The tensions followed the killing of four protesters in Ramban district on Thursday by paramilitary forces. Protests outside a BSF camp were sparked by rumors of the police desecrating a Quran and assaulting an elderly Mosque caretaker. BSF authorities, in an attempt to disperse the crowd, fired of shots, killing four and injuring dozens more.
The incident is one of many violent altercations to have broken out this year in Kashmir, a state whose sovereignty is contested by both India and Pakistan. After years of war between the two nuclear rivals, a stalemate was reached and the region was bifurcated by a “Line of Control” in 1972.
A Kashmir independence insurgency began in the 1990s and raged for more than a decade, traumatizing the region. Tensions between Kashmir Muslims, about 95 percent of the population, and Indian occupying forces, could be on the rise after a number of years of relative peace.
As the Christian Science Monitor reports:
Now, people are worried that the violence of the ‘90s may be returning. In March, heavily armed rebel militants attacked police headquarters in Srinagar, resulting in seven deaths. And in June, rebels attacked a military convoy, killing eight soldiers and injuring 14 more.
The BSF troops in Ramban where the shooting took place were removed before the funeral of the victims, reports The Hindu, and replaced by a police contingent. The funerals took place without any interruptions, and Ramban district has remained relatively calm in the wake of the incident.

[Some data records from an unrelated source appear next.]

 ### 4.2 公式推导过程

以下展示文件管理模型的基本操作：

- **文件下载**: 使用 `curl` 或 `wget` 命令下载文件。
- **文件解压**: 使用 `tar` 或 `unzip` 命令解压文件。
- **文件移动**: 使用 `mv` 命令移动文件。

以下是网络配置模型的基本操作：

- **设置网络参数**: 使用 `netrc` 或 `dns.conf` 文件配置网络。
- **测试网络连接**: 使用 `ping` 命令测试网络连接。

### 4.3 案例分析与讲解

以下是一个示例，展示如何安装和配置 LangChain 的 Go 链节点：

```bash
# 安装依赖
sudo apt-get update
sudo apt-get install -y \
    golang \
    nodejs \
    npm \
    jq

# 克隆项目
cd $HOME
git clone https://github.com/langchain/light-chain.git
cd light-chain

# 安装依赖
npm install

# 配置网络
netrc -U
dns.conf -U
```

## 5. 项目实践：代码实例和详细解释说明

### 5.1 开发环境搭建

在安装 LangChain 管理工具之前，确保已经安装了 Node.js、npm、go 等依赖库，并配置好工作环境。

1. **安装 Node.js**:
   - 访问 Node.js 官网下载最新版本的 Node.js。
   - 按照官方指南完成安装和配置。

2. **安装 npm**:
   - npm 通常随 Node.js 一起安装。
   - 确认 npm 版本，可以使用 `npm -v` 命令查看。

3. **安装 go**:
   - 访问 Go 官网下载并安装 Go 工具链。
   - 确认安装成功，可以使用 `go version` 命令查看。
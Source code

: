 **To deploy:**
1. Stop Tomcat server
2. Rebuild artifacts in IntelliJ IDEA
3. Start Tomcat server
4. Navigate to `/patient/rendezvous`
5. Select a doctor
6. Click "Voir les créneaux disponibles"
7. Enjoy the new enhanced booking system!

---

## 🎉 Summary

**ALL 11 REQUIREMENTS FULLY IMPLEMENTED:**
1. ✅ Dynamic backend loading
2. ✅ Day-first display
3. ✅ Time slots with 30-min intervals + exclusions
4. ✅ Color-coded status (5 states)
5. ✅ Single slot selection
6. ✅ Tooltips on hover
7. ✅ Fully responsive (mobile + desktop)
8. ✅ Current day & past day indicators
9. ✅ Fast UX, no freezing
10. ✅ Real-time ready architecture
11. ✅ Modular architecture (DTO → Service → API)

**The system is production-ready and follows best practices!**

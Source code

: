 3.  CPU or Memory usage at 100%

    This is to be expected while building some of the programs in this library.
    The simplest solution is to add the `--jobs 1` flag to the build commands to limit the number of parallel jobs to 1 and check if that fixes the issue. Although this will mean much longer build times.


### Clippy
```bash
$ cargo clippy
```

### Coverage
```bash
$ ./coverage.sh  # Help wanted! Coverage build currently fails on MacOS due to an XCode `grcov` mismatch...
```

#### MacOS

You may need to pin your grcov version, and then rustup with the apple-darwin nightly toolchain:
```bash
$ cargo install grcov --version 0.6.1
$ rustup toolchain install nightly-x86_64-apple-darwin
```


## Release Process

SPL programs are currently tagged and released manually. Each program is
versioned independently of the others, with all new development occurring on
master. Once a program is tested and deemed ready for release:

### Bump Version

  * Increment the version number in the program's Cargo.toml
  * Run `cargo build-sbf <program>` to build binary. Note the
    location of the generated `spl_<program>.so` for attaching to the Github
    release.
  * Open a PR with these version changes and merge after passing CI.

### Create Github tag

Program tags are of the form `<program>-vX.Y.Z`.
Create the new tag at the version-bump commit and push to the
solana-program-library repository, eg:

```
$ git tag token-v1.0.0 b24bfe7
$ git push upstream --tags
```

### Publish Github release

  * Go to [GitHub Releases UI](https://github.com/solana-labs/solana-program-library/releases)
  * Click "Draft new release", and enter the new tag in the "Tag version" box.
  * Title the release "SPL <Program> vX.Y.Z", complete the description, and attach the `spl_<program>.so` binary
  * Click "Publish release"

Omar Abdullah, the Chief Minister of Jammu and Kashmir, has publicly condemned the shooting and has ordered an official inquiry into the matter, writes the Hindustan Times.
"It is unfortunate that in spite of costly lessons learnt in 2008 and 2010, some amongst us are determined to repeat past mistakes and use force against unarmed protesters. Such incidents risk throwing the entire peaceful atmosphere in jeopardy," he said.